▶ EXERCISE
Nothing but a number should be given: how many lines in the entries below include the string "have".

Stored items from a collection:
* * * * * * *

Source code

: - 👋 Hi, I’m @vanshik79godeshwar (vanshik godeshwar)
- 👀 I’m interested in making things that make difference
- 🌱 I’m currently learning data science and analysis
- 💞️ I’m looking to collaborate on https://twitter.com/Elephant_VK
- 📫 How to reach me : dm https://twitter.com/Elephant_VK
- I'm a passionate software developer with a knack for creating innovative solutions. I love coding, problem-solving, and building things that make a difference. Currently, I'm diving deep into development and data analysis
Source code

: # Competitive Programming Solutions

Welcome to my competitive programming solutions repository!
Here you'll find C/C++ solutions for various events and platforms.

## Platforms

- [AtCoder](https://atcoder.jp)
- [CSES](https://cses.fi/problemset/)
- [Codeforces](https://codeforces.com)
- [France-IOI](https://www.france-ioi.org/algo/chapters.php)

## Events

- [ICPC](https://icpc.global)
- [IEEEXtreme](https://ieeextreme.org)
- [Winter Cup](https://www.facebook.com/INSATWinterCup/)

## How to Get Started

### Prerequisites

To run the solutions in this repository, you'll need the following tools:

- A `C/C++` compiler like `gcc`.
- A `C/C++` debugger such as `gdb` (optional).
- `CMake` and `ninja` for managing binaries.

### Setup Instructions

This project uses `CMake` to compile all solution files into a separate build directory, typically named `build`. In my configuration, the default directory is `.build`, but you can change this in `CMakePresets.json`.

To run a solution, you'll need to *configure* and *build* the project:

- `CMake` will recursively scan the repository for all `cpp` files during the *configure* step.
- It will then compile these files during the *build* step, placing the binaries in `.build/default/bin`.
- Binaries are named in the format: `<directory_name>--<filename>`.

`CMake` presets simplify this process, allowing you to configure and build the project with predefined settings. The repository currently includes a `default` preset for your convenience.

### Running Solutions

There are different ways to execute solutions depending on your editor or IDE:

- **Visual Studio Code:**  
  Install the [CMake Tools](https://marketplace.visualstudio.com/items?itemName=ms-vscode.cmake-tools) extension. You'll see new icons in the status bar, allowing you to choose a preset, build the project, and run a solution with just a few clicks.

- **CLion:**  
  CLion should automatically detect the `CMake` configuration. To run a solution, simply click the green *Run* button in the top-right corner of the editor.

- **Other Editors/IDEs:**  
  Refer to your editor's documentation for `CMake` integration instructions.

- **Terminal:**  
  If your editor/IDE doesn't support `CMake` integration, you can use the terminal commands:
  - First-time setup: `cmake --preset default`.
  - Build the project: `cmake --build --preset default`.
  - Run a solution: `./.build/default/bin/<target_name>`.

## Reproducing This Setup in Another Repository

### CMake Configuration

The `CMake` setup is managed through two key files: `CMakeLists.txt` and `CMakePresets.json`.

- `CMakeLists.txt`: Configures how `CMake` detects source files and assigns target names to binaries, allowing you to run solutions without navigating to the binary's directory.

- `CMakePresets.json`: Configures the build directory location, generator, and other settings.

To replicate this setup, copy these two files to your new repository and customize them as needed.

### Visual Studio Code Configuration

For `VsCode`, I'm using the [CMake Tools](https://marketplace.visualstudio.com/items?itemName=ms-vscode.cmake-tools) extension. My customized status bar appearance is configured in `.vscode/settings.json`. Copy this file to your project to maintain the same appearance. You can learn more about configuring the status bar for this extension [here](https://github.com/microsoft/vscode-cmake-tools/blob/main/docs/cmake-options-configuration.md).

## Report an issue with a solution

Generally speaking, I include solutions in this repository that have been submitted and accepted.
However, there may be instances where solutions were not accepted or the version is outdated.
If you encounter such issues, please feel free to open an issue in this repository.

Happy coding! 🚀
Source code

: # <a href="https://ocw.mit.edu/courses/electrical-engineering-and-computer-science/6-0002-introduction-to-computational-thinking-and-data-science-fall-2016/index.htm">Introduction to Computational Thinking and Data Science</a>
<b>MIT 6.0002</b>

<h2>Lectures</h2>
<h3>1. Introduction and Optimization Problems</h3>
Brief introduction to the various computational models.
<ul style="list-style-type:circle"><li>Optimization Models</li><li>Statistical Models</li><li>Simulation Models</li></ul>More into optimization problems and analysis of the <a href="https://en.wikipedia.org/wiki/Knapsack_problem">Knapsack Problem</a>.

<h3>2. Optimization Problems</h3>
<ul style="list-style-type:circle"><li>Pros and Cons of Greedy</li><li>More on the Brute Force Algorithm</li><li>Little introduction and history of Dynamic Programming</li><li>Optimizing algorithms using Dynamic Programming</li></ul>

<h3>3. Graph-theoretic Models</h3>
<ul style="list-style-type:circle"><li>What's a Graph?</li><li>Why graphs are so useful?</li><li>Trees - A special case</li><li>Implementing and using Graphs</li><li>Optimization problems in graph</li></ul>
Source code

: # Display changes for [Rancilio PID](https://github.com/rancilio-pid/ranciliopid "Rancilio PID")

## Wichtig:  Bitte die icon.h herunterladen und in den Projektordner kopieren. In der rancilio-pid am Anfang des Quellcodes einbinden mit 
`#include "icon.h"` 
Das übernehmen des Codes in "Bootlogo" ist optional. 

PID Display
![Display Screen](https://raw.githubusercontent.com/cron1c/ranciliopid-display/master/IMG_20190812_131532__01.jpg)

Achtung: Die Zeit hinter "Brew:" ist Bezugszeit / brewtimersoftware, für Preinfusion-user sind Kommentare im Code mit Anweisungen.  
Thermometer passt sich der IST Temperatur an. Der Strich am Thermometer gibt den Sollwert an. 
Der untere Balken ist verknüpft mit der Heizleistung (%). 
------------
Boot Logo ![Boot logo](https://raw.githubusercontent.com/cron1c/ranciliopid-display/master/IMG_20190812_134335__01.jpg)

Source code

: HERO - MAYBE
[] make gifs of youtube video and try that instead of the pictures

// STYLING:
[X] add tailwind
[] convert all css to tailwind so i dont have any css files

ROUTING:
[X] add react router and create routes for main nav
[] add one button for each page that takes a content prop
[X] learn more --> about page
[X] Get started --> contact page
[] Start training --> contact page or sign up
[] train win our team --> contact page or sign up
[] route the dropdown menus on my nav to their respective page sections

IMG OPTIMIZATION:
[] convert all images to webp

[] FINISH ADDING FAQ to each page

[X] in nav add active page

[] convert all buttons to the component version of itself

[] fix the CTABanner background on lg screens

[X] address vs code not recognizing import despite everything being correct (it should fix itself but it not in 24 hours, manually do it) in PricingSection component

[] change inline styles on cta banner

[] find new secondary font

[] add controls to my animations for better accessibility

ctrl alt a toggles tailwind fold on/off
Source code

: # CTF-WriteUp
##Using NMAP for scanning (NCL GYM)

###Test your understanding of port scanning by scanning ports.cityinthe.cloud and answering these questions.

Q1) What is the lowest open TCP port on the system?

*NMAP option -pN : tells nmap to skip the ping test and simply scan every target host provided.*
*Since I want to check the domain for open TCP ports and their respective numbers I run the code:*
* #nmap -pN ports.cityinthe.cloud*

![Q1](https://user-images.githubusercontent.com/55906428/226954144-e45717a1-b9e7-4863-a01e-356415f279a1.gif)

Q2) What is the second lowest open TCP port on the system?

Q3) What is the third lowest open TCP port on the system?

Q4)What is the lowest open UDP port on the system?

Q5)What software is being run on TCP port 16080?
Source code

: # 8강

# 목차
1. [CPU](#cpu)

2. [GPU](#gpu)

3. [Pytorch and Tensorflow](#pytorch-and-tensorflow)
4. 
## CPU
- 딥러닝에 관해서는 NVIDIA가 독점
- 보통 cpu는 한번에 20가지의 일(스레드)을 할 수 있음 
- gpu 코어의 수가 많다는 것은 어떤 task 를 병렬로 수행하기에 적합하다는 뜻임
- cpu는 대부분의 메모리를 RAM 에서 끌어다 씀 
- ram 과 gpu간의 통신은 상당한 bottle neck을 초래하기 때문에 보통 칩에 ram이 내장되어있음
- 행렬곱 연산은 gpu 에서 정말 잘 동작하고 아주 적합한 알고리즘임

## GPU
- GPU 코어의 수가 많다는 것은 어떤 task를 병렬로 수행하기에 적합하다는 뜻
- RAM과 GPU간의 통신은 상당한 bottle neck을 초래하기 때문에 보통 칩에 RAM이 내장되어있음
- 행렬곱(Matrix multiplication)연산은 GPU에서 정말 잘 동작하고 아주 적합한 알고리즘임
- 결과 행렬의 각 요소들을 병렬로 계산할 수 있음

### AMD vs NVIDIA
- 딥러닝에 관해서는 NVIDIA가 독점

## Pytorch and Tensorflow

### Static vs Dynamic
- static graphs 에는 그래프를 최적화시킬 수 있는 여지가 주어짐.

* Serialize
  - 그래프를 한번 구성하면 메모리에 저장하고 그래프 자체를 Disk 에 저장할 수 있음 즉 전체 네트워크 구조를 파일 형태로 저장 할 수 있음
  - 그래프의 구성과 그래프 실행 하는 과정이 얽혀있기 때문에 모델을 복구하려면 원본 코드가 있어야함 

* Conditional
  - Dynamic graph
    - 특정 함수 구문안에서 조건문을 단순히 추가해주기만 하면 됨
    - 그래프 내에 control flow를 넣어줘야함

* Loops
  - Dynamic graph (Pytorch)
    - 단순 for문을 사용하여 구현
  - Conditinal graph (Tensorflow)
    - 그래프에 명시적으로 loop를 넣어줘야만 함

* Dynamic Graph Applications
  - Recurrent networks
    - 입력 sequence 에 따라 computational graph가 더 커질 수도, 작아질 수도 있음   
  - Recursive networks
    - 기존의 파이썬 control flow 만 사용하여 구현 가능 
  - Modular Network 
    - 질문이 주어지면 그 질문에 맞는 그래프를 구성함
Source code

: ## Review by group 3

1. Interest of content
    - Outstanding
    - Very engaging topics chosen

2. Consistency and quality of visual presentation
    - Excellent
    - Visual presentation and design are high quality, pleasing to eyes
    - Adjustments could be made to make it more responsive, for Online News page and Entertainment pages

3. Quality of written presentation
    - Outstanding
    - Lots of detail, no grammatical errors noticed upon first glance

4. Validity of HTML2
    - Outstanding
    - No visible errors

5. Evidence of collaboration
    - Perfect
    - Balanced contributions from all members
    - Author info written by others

* * * * * * *

▶ RESPONSE BOX
2